# [Try it]
The records that follow are to be repeated without alteration.

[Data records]
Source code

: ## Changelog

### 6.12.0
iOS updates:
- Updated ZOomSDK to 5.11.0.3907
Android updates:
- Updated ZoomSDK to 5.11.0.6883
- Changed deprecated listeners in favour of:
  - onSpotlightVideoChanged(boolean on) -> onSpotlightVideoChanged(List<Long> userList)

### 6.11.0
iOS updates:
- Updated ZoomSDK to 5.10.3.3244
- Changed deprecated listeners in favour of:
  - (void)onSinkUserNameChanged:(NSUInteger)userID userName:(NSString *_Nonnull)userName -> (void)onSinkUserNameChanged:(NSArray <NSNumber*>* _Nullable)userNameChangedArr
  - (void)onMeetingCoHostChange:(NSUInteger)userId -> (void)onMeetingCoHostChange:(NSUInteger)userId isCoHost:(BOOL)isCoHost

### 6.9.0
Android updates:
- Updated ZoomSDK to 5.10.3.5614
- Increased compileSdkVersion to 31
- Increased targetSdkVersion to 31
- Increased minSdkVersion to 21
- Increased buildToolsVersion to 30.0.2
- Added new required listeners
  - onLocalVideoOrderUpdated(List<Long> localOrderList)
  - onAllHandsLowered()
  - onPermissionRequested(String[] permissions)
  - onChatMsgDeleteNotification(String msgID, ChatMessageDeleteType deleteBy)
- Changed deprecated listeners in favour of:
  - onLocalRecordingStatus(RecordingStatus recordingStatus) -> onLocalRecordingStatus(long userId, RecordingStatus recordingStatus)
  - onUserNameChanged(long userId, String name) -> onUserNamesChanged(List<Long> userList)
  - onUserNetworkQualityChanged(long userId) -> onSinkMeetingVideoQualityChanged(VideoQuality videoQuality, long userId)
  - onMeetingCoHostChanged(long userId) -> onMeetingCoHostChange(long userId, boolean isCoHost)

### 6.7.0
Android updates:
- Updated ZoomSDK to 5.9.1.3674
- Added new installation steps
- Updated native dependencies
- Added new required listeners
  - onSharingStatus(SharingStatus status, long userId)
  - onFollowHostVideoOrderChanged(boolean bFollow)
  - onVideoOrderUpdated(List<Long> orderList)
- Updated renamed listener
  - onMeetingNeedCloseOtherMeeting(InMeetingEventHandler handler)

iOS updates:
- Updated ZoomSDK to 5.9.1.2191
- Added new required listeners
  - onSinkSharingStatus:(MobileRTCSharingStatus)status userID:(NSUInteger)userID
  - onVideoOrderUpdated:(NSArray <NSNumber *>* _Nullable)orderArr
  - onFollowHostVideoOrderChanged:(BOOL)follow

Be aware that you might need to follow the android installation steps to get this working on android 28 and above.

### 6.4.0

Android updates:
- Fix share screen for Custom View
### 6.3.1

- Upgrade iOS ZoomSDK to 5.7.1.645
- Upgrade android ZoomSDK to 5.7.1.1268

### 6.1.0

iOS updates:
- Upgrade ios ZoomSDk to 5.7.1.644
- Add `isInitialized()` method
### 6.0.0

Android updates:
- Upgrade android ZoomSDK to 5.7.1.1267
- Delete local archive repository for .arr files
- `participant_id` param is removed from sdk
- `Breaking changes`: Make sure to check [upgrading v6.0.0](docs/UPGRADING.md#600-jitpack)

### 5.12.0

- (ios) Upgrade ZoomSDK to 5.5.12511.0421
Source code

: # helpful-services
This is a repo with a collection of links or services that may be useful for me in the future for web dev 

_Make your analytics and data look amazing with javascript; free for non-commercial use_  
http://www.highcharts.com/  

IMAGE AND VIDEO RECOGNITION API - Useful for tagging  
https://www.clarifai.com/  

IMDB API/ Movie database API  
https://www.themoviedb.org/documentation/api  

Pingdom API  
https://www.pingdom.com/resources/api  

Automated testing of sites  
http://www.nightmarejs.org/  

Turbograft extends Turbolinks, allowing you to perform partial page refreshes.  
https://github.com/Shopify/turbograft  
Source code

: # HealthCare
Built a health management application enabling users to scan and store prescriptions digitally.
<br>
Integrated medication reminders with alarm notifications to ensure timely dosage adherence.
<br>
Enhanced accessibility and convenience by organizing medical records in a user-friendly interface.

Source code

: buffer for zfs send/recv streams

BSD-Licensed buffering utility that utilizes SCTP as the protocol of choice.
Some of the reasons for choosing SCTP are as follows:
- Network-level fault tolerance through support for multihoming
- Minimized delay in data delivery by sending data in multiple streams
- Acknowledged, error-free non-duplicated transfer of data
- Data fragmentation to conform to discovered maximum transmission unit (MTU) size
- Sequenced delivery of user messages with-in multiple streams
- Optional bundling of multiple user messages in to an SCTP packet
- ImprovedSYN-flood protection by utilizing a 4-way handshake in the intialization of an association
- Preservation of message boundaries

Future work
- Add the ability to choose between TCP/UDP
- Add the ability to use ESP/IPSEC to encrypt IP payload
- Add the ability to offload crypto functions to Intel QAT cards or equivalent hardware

# [Response to the task]
Source code

: ## Changelog

### 6.12.0
iOS updates:
- Updated ZOomSDK to 5.11.0.3907
Android updates:
- Updated ZoomSDK to 5.11.0.6883
- Changed deprecated listeners in favour of:
  - onSpotlightVideoChanged(boolean on) -> onSpotlightVideoChanged(List<Long> userList)

### 6.11.0
iOS updates:
- Updated ZoomSDK to 5.10.3.3244
- Changed deprecated listeners in favour of:
  - (void)onSinkUserNameChanged:(NSUInteger)userID userName:(NSString *_Nonnull)userName -> (void)onSinkUserNameChanged:(NSArray <NSNumber*>* _Nullable)userNameChangedArr
  - (void)onMeetingCoHostChange:(NSUInteger)userId -> (void)onMeetingCoHostChange:(NSUInteger)userId isCoHost:(BOOL)isCoHost

### 6.9.0
Android updates:
- Updated ZoomSDK to 5.10.3.5614
- Increased compileSdkVersion to 31
- Increased targetSdkVersion to 31
- Increased minSdkVersion to 21
- Increased buildToolsVersion to 30.0.2
- Added new required listeners
  - onLocalVideoOrderUpdated(List<Long> localOrderList)
  - onAllHandsLowered()
  - onPermissionRequested(String[] permissions)
  - onChatMsgDeleteNotification(String msgID, ChatMessageDeleteType deleteBy)
- Changed deprecated listeners in favour of:
  - onLocalRecordingStatus(RecordingStatus recordingStatus) -> onLocalRecordingStatus(long userId, RecordingStatus recordingStatus)
  - onUserNameChanged(long userId, String name) -> onUserNamesChanged(List<Long> userList)
  - onUserNetworkQualityChanged(long userId) -> onSinkMeetingVideoQualityChanged(VideoQuality videoQuality, long userId)
  - onMeetingCoHostChanged(long userId) -> onMeetingCoHostChange(long userId, boolean isCoHost)

### 6.7.0
Android updates:
- Updated ZoomSDK to 5.9.1.3674
- Added new installation steps
- Updated native dependencies
- Added new required listeners
  - onSharingStatus(SharingStatus status, long userId)
  - onFollowHostVideoOrderChanged(boolean bFollow)
  - onVideoOrderUpdated(List<Long> orderList)
- Updated renamed listener
  - onMeetingNeedCloseOtherMeeting(InMeetingEventHandler handler)

iOS updates:
- Updated ZoomSDK to 5.9.1.2191
- Added new required listeners
  - onSinkSharingStatus:(MobileRTCSharingStatus)status userID:(NSUInteger)userID
  - onVideoOrderUpdated:(NSArray <NSNumber *>* _Nullable)orderArr
  - onFollowHostVideoOrderChanged:(BOOL)follow

Be aware that you might need to follow the android installation steps to get this working on android 28 and above.

### 6.4.0

Android updates:
- Fix share screen for Custom View
### 6.3.1

- Upgrade iOS ZoomSDK to 5.7.1.645
- Upgrade android ZoomSDK to 5.7.1.1268

### 6.1.0

iOS updates:
- Upgrade ios ZoomSDk to 5.7.1.644
- Add `isInitialized()` method
### 6.0.0

Android updates:
- Upgrade android ZoomSDK to 5.7.1.1267
- Delete local archive repository for .arr files
- `participant_id` param is removed from sdk
- `Breaking changes`: Make sure to check [upgrading v6.0.0](docs/UPGRADING.md#600-jitpack)

### 5.12.0

- (ios) Upgrade ZoomSDK to 5.5.12511.0421
Source code

: # helpful-services
This is a repo with a collection of links or services that may be useful for me in the future for web dev 

_Make your analytics and data look amazing with javascript; free for non-commercial use_  
http://www.highcharts.com/  

IMAGE AND VIDEO RECOGNITION API - Useful for tagging  
https://www.clarifai.com/  

IMDB API/ Movie database API  
https://www.themoviedb.org/documentation/api  

Pingdom API  
https://www.pingdom.com/resources/api  

Automated testing of sites  
http://www.nightmarejs.org/  

Turbograft extends Turbolinks, allowing you to perform partial page refreshes.  
https://github.com/Shopify/turbograft  
Source code

: # HealthCare
Built a health management application enabling users to scan and store prescriptions digitally.
<br>
Integrated medication reminders with alarm notifications to ensure timely dosage adherence.
<br>
Enhanced accessibility and convenience by organizing medical records in a user-friendly interface.

Source code

: buffer for zfs send/recv streams

BSD-Licensed buffering utility that utilizes SCTP as the protocol of choice.
Some of the reasons for choosing SCTP are as follows:
- Network-level fault tolerance through support for multihoming
- Minimized delay in data delivery by sending data in multiple streams
- Acknowledged, error-free non-duplicated transfer of data
- Data fragmentation to conform to discovered maximum transmission unit (MTU) size
- Sequenced delivery of user messages with-in multiple streams
- Optional bundling of multiple user messages in to an SCTP packet
- ImprovedSYN-flood protection by utilizing a 4-way handshake in the intialization of an association
- Preservation of message boundaries

Future work
- Add the ability to choose between TCP/UDP
- Add the ability to use ESP/IPSEC to encrypt IP payload
- Add the ability to offload crypto functions to Intel QAT cards or equivalent hardware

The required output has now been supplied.